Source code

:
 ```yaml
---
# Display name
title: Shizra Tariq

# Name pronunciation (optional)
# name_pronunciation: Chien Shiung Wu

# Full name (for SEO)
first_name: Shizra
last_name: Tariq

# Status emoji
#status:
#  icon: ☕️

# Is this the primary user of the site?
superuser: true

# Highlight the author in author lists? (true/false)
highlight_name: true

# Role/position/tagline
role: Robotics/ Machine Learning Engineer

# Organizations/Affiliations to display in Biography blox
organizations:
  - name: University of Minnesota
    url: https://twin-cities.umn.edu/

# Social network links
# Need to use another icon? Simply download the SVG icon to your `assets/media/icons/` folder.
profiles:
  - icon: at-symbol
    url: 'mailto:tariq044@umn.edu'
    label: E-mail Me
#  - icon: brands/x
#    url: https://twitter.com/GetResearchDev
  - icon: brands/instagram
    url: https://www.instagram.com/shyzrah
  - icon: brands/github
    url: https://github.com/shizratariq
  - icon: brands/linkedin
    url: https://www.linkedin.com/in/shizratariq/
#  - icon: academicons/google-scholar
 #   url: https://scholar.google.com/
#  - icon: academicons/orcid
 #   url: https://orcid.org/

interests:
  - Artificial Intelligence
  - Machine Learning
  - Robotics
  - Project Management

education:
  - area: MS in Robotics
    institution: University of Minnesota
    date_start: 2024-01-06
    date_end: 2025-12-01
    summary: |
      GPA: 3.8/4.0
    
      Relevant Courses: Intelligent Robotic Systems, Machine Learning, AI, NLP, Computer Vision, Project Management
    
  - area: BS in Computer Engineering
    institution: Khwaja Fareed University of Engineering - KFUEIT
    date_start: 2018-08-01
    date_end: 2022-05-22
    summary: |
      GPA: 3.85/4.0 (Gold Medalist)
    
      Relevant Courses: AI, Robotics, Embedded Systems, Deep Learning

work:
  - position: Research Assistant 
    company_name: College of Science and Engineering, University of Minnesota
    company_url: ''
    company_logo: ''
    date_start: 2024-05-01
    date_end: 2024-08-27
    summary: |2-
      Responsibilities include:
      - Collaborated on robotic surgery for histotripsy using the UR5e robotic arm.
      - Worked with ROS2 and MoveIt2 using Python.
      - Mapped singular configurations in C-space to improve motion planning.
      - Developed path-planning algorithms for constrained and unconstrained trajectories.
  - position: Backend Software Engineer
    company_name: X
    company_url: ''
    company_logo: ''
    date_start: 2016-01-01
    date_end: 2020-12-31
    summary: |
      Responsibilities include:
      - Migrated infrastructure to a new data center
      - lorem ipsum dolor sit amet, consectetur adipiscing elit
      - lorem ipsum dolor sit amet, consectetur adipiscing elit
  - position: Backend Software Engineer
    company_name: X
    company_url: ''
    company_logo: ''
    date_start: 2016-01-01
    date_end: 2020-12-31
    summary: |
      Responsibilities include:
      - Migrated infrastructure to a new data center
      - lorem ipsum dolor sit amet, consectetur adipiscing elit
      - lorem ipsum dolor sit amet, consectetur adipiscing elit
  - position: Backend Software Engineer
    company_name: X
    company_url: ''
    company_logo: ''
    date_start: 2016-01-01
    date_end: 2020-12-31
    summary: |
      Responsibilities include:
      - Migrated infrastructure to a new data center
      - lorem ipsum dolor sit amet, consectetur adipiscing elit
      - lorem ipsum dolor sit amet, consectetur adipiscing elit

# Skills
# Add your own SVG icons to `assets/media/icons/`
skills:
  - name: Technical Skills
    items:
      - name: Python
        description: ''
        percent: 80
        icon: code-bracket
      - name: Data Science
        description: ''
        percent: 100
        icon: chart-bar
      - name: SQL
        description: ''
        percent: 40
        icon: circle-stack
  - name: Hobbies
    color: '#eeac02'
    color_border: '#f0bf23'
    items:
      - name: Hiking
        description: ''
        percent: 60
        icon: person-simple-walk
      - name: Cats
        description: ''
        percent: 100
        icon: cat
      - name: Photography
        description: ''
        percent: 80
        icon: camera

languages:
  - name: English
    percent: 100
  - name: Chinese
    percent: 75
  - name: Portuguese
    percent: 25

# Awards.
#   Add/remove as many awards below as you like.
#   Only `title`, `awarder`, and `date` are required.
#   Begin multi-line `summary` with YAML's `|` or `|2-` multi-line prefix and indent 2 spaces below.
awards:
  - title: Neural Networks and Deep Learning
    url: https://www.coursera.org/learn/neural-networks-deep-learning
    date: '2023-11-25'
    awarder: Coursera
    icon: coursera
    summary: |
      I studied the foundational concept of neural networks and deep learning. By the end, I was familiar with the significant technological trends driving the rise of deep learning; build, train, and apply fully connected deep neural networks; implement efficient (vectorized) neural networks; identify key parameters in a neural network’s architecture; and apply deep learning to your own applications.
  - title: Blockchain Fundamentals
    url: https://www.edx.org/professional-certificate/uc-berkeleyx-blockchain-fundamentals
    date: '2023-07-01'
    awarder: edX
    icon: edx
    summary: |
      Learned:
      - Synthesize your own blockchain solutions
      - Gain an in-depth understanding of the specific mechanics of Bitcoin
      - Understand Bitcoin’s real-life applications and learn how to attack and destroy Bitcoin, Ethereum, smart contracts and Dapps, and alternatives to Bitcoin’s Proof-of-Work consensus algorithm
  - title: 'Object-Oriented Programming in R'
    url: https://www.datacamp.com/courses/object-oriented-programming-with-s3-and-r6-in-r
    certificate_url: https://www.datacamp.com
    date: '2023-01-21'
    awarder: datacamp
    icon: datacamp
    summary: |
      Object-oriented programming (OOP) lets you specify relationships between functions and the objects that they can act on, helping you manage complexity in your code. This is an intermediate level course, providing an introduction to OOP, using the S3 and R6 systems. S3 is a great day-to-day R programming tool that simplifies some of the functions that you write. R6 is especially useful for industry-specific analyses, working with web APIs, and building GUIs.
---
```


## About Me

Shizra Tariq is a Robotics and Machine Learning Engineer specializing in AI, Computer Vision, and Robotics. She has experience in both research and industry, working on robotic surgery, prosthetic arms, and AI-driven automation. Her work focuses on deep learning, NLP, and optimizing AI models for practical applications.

☆ ☆ ☆ ☆ ☆ ☆ ☆

- _Try it_
What you return should match every line above exactly.

- _The completed task_
Source code

:
 ```yaml
---
# Display name
title: Shizra Tariq

# Name pronunciation (optional)
# name_pronunciation: Chien Shiung Wu

# Full name (for SEO)
first_name: Shizra
last_name: Tariq

# Status emoji
#status:
#  icon: ☕️

# Is this the primary user of the site?
superuser: true

# Highlight the author in author lists? (true/false)
highlight_name: true

# Role/position/tagline
role: Robotics/ Machine Learning Engineer

# Organizations/Affiliations to display in Biography blox
organizations:
  - name: University of Minnesota
    url: https://twin-cities.umn.edu/

# Social network links
# Need to use another icon? Simply download the SVG icon to your `assets/media/icons/` folder.
profiles:
  - icon: at-symbol
    url: 'mailto:tariq044@umn.edu'
    label: E-mail Me
#  - icon: brands/x
#    url: https://twitter.com/GetResearchDev
  - icon: brands/instagram
    url: https://www.instagram.com/shyzrah
  - icon: brands/github
    url: https://github.com/shizratariq
  - icon: brands/linkedin
    url: https://www.linkedin.com/in/shizratariq/
#  - icon: academicons/google-scholar
 #   url: https://scholar.google.com/
#  - icon: academicons/orcid
 #   url: https://orcid.org/

interests:
  - Artificial Intelligence
  - Machine Learning
  - Robotics
  - Project Management

education:
  - area: MS in Robotics
    institution: University of Minnesota
    date_start: 2024-01-06
    date_end: 2025-12-01
    summary: |
      GPA: 3.8/4.0
    
      Relevant Courses: Intelligent Robotic Systems, Machine Learning, AI, NLP, Computer Vision, Project Management
    
  - area: BS in Computer Engineering
    institution: Khwaja Fareed University of Engineering - KFUEIT
    date_start: 2018-08-01
    date_end: 2022-05-22
    summary: |
      GPA: 3.85/4.0 (Gold Medalist)
    
      Relevant Courses: AI, Robotics, Embedded Systems, Deep Learning

work:
  - position: Research Assistant 
    company_name: College of Science and Engineering, University of Minnesota
    company_url: ''
    company_logo: ''
    date_start: 2024-05-01
    date_end: 2024-08-27
    summary: |2-
      Responsibilities include:
      - Collaborated on robotic surgery for histotripsy using the UR5e robotic arm.
      - Worked with ROS2 and MoveIt2 using Python.
      - Mapped singular configurations in C-space to improve motion planning.
      - Developed path-planning algorithms for constrained and unconstrained trajectories.
  - position: Backend Software Engineer
    company_name: X
    company_url: ''
    company_logo: ''
    date_start: 2016-01-01
    date_end: 2020-12-31
    summary: |
      Responsibilities include:
      - Migrated infrastructure to a new data center
      - lorem ipsum dolor sit amet, consectetur adipiscing elit
      - lorem ipsum dolor sit amet, consectetur adipiscing elit
  - position: Backend Software Engineer
    company_name: X
    company_url: ''
    company_logo: ''
    date_start: 2016-01-01
    date_end: 2020-12-31
    summary: |
      Responsibilities include:
      - Migrated infrastructure to a new data center
      - lorem ipsum dolor sit amet, consectetur adipiscing elit
      - lorem ipsum dolor sit amet, consectetur adipiscing elit
  - position: Backend Software Engineer
    company_name: X
    company_url: ''
    company_logo: ''
    date_start: 2016-01-01
    date_end: 2020-12-31
    summary: |
      Responsibilities include:
      - Migrated infrastructure to a new data center
      - lorem ipsum dolor sit amet, consectetur adipiscing elit
      - lorem ipsum dolor sit amet, consectetur adipiscing elit

# Skills
# Add your own SVG icons to `assets/media/icons/`
skills:
  - name: Technical Skills
    items:
      - name: Python
        description: ''
        percent: 80
        icon: code-bracket
      - name: Data Science
        description: ''
        percent: 100
        icon: chart-bar
      - name: SQL
        description: ''
        percent: 40
        icon: circle-stack
  - name: Hobbies
    color: '#eeac02'
    color_border: '#f0bf23'
    items:
      - name: Hiking
        description: ''
        percent: 60
        icon: person-simple-walk
      - name: Cats
        description: ''
        percent: 100
        icon: cat
      - name: Photography
        description: ''
        percent: 80
        icon: camera

languages:
  - name: English
    percent: 100
  - name: Chinese
    percent: 75
  - name: Portuguese
    percent: 25

# Awards.
#   Add/remove as many awards below as you like.
#   Only `title`, `awarder`, and `date` are required.
#   Begin multi-line `summary` with YAML's `|` or `|2-` multi-line prefix and indent 2 spaces below.
awards:
  - title: Neural Networks and Deep Learning
    url: https://www.coursera.org/learn/neural-networks-deep-learning
    date: '2023-11-25'
    awarder: Coursera
    icon: coursera
    summary: |
      I studied the foundational concept of neural networks and deep learning. By the end, I was familiar with the significant technological trends driving the rise of deep learning; build, train, and apply fully connected deep neural networks; implement efficient (vectorized) neural networks; identify key parameters in a neural network’s architecture; and apply deep learning to your own applications.
  - title: Blockchain Fundamentals
    url: https://www.edx.org/professional-certificate/uc-berkeleyx-blockchain-fundamentals
    date: '2023-07-01'
    awarder: edX
    icon: edx
    summary: |
      Learned:
      - Synthesize your own blockchain solutions
      - Gain an in-depth understanding of the specific mechanics of Bitcoin
      - Understand Bitcoin’s real-life applications and learn how to attack and destroy Bitcoin, Ethereum, smart contracts and Dapps, and alternatives to Bitcoin’s Proof-of-Work consensus algorithm
  - title: 'Object-Oriented Programming in R'
    url: https://www.datacamp.com/courses/object-oriented-programming-with-s3-and-r6-in-r
    certificate_url: https://www.datacamp.com
    date: '2023-01-21'
    awarder: datacamp
    icon: datacamp
    summary: |
      Object-oriented programming (OOP) lets you specify relationships between functions and the objects that they can act on, helping you manage complexity in your code. This is an intermediate level course, providing an introduction to OOP, using the S3 and R6 systems. S3 is a great day-to-day R programming tool that simplifies some of the functions that you write. R6 is especially useful for industry-specific analyses, working with web APIs, and building GUIs.
---
```


## About Me

Shizra Tariq is a Robotics and Machine Learning Engineer specializing in AI, Computer Vision, and Robotics. She has experience in both research and industry, working on robotic surgery, prosthetic arms, and AI-driven automation. Her work focuses on deep learning, NLP, and optimizing AI models for practical applications.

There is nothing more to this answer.